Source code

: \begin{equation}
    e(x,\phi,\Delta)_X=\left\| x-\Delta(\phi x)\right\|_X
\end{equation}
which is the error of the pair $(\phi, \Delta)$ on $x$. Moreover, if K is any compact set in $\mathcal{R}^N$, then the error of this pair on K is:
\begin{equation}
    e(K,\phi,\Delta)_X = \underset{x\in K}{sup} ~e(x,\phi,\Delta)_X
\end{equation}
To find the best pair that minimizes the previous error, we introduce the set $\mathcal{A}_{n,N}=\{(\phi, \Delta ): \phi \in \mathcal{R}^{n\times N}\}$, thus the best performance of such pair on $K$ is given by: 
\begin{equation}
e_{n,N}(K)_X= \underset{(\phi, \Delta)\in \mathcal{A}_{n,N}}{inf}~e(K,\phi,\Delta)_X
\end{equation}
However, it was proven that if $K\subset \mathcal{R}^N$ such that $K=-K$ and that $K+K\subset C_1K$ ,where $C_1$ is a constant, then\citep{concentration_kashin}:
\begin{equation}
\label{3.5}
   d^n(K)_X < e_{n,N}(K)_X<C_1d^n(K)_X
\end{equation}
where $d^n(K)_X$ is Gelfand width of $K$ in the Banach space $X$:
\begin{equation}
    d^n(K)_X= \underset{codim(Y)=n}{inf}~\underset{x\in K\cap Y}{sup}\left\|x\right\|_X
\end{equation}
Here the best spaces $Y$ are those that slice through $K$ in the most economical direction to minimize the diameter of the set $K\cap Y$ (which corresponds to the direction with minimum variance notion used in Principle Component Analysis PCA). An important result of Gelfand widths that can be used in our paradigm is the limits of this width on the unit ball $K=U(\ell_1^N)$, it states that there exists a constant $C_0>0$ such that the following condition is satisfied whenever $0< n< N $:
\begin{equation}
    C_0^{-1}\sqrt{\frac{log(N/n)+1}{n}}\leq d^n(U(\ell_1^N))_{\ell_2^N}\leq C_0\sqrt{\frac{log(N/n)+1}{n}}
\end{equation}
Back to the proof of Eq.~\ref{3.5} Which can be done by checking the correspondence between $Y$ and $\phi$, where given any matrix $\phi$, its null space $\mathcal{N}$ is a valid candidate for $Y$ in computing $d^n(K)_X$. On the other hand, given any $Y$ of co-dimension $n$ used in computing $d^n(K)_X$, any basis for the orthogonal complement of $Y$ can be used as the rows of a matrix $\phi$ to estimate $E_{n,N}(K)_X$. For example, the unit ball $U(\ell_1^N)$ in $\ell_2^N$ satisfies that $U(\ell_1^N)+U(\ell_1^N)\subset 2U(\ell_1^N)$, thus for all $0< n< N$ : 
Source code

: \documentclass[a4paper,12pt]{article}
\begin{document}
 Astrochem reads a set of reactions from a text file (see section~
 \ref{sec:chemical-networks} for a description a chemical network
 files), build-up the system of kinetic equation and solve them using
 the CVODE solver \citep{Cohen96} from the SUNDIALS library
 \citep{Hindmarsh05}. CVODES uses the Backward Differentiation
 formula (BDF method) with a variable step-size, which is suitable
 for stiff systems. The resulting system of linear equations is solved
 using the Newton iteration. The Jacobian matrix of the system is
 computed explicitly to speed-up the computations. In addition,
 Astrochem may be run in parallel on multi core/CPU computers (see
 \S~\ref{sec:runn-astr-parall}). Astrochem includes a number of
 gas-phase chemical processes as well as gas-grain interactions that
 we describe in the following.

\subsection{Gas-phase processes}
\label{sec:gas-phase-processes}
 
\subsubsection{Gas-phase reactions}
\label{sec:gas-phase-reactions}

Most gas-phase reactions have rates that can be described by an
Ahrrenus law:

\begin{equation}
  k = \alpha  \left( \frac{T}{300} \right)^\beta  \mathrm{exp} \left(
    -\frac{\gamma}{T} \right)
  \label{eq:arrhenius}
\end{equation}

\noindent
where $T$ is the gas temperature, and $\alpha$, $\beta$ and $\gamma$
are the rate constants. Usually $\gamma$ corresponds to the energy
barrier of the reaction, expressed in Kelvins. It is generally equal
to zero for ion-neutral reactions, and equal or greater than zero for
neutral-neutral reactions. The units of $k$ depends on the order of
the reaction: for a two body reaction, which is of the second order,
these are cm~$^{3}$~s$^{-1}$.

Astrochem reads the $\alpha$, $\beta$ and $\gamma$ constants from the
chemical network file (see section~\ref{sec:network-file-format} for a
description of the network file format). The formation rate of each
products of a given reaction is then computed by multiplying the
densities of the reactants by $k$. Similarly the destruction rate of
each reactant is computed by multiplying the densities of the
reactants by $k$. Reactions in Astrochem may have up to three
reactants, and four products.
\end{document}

--

> [About this exercise]
In the listing above, find the line with "the reaction: for" and the line with "chemical network file"; output exactly those lines and all lines between them.

> [Response box]
the reaction: for a two body reaction, which is of the second order,
these are cm~$^{3}$~s$^{-1}$.

Astrochem reads the $\alpha$, $\beta$ and $\gamma$ constants from the
chemical network file (see section~\ref{sec:network-file-format} for a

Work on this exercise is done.